Voglia di morire. Che fare? Un caso di depressione maggiore
Ho tentato il suicidio.
Sonia, un caso di Disturbo Depressivo Maggiore
Sonia mi ha contattato perchè disperata da una condizione di depressione recidivante che tra un episodio e l’altro la stava portando a perdere la vita. Il ripetersi di crisi depressive configurava nel suo caso l’emergere di una diagnosi di Disturbo Depressivo Maggiore vero e proprio che per definizione avrebbe richiesto fin da subito, tre anni prima, un intervento farmacolgico da affiancare almeno al supporto psicologico che Sonia stava già ricevendo. Purtroppo la storia di Sonia di ritardo nella diagnosi o di sottovalutazione della gravità non è così rara,anzi. Una terapia precoce a base di antidepressivi avrebbe probabilmente risparmiato a Sonia e alla sua famiglia il calvario che invece hanno dovuto passare dopo il primo tentativo di suicidio.

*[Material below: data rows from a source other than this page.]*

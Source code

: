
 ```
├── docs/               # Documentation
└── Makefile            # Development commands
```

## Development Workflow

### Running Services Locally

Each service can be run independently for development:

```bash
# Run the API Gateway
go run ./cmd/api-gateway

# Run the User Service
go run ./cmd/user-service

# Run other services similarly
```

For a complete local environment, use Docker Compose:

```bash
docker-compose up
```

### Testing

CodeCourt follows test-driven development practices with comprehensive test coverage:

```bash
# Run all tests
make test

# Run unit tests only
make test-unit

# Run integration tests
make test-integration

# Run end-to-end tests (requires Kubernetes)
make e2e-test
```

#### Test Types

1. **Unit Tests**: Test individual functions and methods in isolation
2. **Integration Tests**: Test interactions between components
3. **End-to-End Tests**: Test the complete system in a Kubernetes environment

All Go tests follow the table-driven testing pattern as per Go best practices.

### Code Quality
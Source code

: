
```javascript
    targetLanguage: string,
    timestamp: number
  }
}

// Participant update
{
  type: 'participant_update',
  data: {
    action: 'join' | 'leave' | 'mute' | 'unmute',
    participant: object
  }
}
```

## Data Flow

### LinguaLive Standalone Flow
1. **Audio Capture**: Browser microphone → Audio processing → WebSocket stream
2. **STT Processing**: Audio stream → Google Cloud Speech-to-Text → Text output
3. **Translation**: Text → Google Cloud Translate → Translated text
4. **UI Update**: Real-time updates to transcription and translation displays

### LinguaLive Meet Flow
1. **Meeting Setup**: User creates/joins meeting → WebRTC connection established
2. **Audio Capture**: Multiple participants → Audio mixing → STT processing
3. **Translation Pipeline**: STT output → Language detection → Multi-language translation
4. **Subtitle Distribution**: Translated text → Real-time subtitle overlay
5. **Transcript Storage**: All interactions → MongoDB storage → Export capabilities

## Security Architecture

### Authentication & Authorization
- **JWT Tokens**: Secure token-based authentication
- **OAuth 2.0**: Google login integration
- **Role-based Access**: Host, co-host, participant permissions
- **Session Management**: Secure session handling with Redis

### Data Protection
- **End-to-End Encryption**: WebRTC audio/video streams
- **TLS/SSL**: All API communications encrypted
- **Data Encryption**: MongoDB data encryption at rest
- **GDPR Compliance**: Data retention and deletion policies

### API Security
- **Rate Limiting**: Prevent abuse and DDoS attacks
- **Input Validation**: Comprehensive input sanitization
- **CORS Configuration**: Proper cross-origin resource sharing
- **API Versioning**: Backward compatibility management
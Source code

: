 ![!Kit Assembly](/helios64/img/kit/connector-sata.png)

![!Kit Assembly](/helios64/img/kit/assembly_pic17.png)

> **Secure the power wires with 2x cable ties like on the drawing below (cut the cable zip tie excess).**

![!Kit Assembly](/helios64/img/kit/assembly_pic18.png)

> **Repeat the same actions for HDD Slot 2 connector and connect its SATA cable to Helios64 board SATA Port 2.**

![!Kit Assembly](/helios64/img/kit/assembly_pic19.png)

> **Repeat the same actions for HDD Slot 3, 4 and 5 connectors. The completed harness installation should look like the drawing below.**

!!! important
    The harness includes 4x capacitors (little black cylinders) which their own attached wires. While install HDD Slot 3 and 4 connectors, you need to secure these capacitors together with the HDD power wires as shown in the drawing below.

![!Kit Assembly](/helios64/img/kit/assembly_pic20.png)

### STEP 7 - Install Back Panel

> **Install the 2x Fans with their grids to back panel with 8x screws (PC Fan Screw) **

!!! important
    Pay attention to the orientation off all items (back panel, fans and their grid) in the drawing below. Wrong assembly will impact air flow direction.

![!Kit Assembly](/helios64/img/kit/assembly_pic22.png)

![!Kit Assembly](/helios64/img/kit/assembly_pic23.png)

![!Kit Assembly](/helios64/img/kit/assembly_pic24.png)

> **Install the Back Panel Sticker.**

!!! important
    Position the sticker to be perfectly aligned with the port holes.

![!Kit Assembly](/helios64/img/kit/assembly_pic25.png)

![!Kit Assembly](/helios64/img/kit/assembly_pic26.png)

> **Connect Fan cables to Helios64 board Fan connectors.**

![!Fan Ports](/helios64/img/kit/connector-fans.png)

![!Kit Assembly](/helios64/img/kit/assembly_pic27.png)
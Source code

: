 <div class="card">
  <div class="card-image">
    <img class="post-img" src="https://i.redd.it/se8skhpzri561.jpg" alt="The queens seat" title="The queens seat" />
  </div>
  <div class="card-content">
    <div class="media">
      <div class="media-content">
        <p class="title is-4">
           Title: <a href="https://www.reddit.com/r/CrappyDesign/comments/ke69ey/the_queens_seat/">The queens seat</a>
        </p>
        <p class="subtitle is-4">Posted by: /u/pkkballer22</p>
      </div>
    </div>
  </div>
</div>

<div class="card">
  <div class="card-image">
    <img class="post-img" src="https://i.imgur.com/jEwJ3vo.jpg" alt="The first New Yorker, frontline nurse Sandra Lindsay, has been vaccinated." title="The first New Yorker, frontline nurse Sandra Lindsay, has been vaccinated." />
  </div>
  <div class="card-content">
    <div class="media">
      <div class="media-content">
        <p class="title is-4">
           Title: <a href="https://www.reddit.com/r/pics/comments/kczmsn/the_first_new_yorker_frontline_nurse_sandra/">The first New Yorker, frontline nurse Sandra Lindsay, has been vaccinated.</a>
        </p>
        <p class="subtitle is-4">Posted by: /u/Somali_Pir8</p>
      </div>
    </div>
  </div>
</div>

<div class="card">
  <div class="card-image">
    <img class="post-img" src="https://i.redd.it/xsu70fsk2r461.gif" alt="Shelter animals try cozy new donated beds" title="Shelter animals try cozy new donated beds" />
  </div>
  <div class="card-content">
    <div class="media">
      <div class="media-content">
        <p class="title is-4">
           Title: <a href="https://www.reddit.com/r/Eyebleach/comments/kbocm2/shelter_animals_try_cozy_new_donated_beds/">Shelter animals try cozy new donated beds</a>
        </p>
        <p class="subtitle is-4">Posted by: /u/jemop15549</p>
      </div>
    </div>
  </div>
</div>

Quando Sonia si è convinta a scrivermi, spinta dai genitori e da una sorella molto determinata, era sull’orlo di una nuova grave crisi con intenti e idee suicidarie molto chiare e definite. Memore della prima esperienza aveva già ideato e programmato come morire “di sicuro”, come mi disse lei stessa. Il ricovero in casa di cura, in un ambiente protetto e con adeguate cure intensive le permise progressivamente di spegnere l’angoscia di morte che ormai permeava completamente la sua mente non facendole trovare più nulla per cui vivere. La terapia a base di antidepressivi endovena e l’affiancamento psicoterapico e psico-rieducativo le hanno permesso, assieme all’affetto dei suoi cari, di recuperare nel giro di un mese e di poter essere dimessa con una terapia ormai stabilizzata e un equilibrio timico conclamato. Da allora Sonia si è affidata per il monitoraggio della farmacoterapia che ancora oggi segue come profilassi di un nuova ricaduta depressiva, assieme alla psicoterapia con la sua vecchia psicologa. Sonia pare in grado oggi di poter intravvedere un futuro diverso, non di morte.
Il materiale qui presentato è ispirato a fatti e personaggi legati all’attività clinica dell’autore che ne ha modificato i dettagli e ogni elemento che permettesse un riconoscimento a tutela e protezione della privacy dei pazienti. In ogni caso quanto riportato, per specificità della casistica esaminata e la non generalizzabilità delle indicazioni, non può in alcun modo considerarsi sostitutivo di una valutazione medica personale.